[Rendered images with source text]
= = = = =
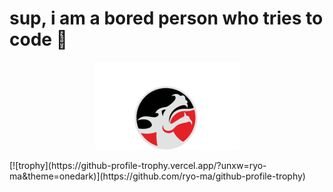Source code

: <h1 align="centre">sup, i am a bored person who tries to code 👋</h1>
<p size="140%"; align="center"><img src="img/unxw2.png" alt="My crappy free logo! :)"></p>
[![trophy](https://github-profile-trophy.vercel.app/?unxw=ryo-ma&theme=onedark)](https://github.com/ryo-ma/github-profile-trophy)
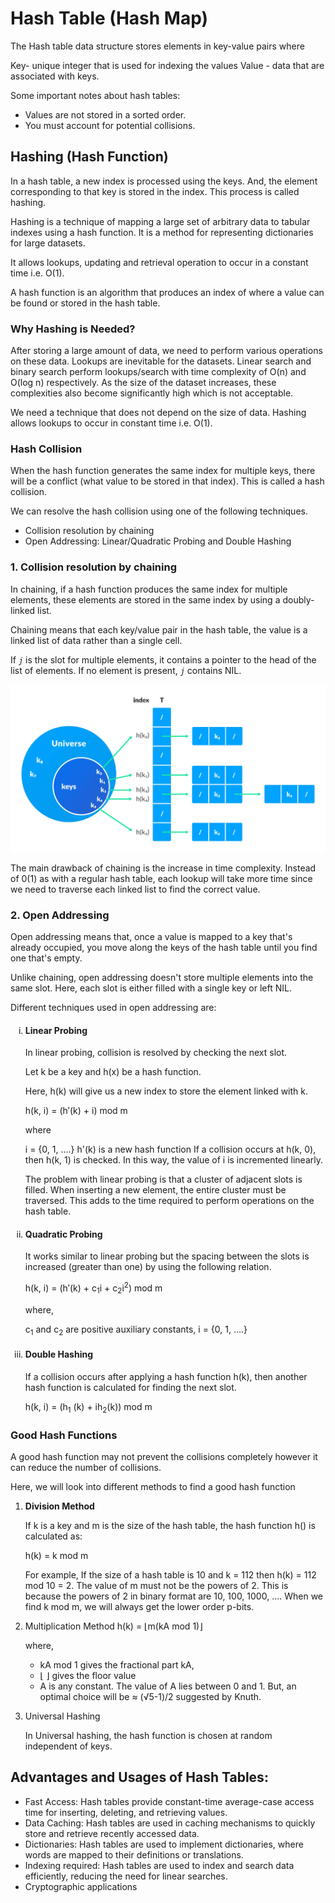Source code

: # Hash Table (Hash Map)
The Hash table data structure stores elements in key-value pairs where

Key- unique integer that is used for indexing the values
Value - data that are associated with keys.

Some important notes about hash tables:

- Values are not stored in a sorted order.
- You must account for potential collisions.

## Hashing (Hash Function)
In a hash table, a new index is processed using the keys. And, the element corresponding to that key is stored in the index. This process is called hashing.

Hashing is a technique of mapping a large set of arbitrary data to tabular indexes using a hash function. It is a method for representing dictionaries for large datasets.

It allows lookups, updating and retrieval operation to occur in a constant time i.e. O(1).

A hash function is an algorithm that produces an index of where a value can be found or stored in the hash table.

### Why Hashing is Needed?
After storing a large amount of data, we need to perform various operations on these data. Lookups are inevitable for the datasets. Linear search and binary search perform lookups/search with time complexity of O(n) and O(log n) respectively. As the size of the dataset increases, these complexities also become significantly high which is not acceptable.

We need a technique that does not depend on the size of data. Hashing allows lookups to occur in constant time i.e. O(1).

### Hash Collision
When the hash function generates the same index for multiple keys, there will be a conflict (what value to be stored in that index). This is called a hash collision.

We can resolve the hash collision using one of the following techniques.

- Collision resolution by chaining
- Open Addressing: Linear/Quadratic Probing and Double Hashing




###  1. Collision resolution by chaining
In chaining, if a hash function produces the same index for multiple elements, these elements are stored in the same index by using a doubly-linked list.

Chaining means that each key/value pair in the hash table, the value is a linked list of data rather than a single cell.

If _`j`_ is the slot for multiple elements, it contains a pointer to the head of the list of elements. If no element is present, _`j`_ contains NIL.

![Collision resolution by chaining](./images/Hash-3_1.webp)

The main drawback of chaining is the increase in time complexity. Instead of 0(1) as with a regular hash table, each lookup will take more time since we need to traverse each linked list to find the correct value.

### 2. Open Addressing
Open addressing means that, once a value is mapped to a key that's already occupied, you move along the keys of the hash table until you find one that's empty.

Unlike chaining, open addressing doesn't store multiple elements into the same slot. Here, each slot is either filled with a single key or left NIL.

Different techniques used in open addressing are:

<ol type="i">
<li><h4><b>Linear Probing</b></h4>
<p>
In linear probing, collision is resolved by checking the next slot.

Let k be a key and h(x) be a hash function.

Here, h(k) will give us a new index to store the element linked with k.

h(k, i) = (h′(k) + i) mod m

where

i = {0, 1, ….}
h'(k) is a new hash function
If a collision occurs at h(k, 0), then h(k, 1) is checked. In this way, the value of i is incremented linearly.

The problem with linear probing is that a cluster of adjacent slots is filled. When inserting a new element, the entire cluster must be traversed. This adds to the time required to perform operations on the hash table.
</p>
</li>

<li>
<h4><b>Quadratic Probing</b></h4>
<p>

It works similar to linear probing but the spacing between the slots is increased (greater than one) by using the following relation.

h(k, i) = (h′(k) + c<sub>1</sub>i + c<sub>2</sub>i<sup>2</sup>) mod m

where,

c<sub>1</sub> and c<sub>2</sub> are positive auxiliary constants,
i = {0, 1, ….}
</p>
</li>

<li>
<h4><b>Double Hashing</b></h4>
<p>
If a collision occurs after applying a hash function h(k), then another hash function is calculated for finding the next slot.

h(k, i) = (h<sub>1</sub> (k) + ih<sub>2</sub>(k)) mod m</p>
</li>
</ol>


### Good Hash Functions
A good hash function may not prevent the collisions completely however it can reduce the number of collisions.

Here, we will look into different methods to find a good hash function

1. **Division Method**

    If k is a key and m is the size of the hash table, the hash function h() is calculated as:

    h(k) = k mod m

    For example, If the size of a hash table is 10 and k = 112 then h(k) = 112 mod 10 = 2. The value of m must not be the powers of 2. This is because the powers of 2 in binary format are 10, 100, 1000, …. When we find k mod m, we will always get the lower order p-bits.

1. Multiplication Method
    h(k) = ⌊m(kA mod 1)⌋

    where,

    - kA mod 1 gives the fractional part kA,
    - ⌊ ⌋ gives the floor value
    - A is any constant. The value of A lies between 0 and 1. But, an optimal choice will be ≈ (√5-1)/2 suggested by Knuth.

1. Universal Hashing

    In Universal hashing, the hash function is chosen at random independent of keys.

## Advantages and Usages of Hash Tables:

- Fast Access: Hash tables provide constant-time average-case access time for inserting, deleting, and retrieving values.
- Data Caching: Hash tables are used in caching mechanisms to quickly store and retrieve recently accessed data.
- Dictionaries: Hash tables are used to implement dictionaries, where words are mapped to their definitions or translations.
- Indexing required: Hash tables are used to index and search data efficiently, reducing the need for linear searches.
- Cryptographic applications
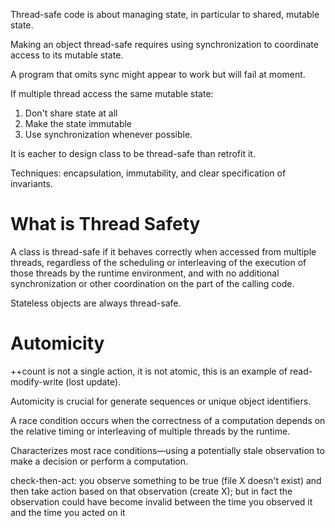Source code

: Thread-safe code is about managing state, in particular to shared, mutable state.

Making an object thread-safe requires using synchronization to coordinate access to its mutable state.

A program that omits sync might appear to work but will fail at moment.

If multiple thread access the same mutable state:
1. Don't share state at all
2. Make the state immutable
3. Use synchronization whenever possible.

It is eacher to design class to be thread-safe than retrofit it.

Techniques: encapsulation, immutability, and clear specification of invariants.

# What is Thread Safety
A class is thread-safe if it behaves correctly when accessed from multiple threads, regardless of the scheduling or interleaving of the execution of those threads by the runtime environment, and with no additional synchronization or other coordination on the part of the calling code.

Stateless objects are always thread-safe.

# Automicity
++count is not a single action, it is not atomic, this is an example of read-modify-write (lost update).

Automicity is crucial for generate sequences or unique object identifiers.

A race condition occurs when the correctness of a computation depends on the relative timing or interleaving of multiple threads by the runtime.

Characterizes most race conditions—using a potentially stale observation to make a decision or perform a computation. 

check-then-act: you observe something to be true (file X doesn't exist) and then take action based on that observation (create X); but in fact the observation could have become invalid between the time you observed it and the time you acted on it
= = = = =
Show the lines in the entries above that include the string "next".

- _Written response_
In linear probing, collision is resolved by checking the next slot.
If a collision occurs after applying a hash function h(k), then another hash function is calculated for finding the next slot.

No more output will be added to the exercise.